[Stored data]
--------------------------------
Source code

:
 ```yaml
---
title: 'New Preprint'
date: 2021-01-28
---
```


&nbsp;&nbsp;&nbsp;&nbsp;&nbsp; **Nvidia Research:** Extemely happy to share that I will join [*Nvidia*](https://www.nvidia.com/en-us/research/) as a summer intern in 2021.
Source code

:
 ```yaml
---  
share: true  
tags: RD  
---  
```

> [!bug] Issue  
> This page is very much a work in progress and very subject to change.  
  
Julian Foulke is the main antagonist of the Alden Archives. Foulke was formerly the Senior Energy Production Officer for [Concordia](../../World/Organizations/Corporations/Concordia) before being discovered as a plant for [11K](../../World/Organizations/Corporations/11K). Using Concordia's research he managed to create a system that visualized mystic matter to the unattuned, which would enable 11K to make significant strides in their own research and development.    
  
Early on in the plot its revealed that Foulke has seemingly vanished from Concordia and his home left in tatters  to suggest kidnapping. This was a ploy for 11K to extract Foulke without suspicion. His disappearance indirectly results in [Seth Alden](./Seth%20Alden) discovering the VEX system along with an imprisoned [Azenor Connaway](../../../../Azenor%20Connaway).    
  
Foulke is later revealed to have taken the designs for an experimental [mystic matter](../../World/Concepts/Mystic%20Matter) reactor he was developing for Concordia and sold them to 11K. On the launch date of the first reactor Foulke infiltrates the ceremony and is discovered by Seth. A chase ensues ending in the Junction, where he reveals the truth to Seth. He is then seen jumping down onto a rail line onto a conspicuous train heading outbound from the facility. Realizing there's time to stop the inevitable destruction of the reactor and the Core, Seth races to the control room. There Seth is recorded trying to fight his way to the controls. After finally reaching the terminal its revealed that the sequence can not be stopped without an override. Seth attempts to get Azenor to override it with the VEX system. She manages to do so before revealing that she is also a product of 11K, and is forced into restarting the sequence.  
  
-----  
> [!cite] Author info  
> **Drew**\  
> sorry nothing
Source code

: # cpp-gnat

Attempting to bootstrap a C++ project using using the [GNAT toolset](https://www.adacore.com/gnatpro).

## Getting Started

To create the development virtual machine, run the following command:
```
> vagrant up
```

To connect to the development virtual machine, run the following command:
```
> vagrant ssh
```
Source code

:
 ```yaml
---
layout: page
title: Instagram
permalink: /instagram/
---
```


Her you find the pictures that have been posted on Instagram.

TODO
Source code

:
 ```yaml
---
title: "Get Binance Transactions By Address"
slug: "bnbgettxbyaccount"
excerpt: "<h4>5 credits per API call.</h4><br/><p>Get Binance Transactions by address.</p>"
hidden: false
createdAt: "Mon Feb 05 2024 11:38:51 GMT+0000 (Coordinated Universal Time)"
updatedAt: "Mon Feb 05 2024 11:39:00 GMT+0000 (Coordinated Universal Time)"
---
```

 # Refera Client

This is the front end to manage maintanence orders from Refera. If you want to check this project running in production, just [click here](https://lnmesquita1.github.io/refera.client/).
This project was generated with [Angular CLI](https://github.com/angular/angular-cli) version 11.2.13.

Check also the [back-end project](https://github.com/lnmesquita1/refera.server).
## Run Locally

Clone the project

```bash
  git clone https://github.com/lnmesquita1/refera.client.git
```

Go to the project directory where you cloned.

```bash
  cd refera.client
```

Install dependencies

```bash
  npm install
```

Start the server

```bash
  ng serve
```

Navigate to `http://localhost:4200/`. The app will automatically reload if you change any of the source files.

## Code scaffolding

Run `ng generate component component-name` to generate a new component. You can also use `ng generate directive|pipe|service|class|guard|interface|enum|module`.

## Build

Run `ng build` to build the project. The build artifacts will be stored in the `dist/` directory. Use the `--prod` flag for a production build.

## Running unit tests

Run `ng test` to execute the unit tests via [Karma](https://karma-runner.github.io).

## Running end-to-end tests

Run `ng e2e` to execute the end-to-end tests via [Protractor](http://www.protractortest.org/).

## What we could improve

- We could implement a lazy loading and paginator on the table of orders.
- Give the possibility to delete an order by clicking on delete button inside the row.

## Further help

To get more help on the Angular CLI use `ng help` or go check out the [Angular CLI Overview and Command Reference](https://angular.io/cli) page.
--------------------------------
*Problem details*. Working through the records, find each line containing the word "Azenor" and copy it.

*Response to this task*.
Early on in the plot its revealed that Foulke has seemingly vanished from Concordia and his home left in tatters  to suggest kidnapping. This was a ploy for 11K to extract Foulke without suspicion. His disappearance indirectly results in [Seth Alden](./Seth%20Alden) discovering the VEX system along with an imprisoned [Azenor Connaway](../../../../Azenor%20Connaway).    
Foulke is later revealed to have taken the designs for an experimental [mystic matter](../../World/Concepts/Mystic%20Matter) reactor he was developing for Concordia and sold them to 11K. On the launch date of the first reactor Foulke infiltrates the ceremony and is discovered by Seth. A chase ensues ending in the Junction, where he reveals the truth to Seth. He is then seen jumping down onto a rail line onto a conspicuous train heading outbound from the facility. Realizing there's time to stop the inevitable destruction of the reactor and the Core, Seth races to the control room. There Seth is recorded trying to fight his way to the controls. After finally reaching the terminal its revealed that the sequence can not be stopped without an override. Seth attempts to get Azenor to override it with the VEX system. She manages to do so before revealing that she is also a product of 11K, and is forced into restarting the sequence.  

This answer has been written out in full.